■ WHAT THE TASK REQUIRES
Check each line of the data for "assets" and select those that have it.

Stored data
↓

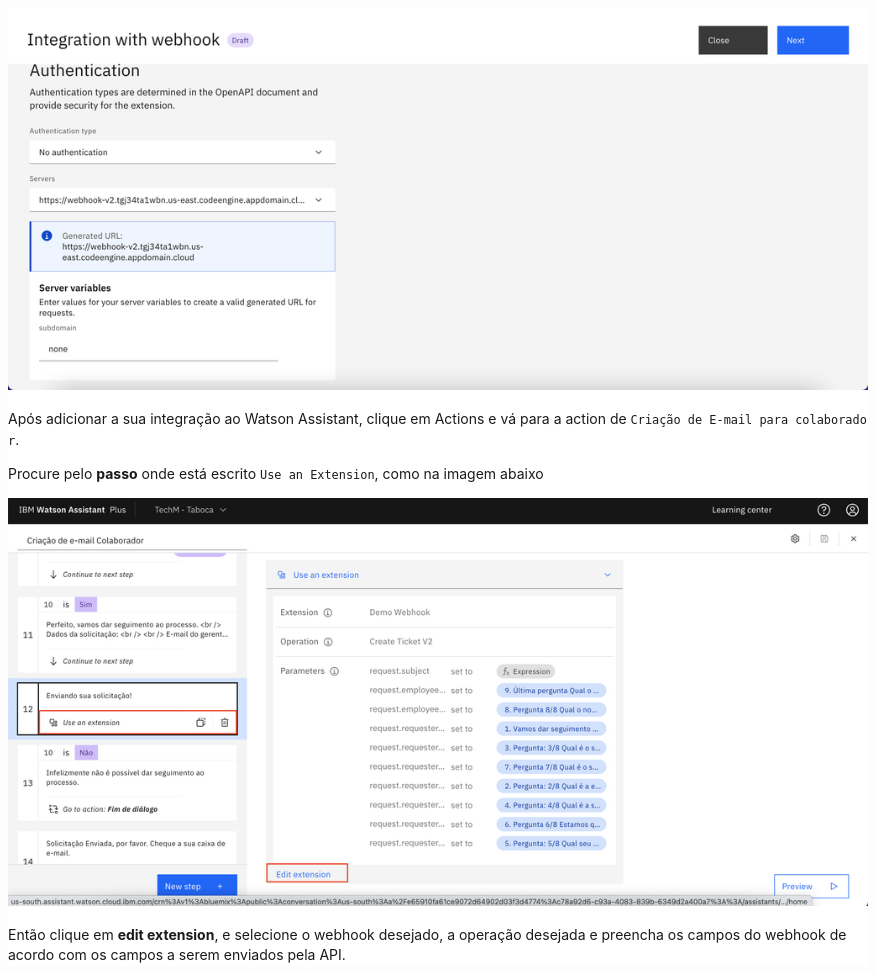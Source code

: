 ![extension 6](./assets/add_extension6.png)

Após adicionar a sua integração ao Watson Assistant, clique em Actions e vá para a action de `Criação de E-mail para colaborador`.

Procure pelo **passo** onde está escrito `Use an Extension`, como na imagem abaixo

![extension config](./assets/config_extension.png)

Então clique em **edit extension**, e selecione o webhook desejado, a operação desejada e preencha os campos do webhook de acordo com os campos a serem enviados pela API.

↑

■ RESPONSE TO THE TASK
: ![extension 6](./assets/add_extension6.png)
![extension config](./assets/config_extension.png)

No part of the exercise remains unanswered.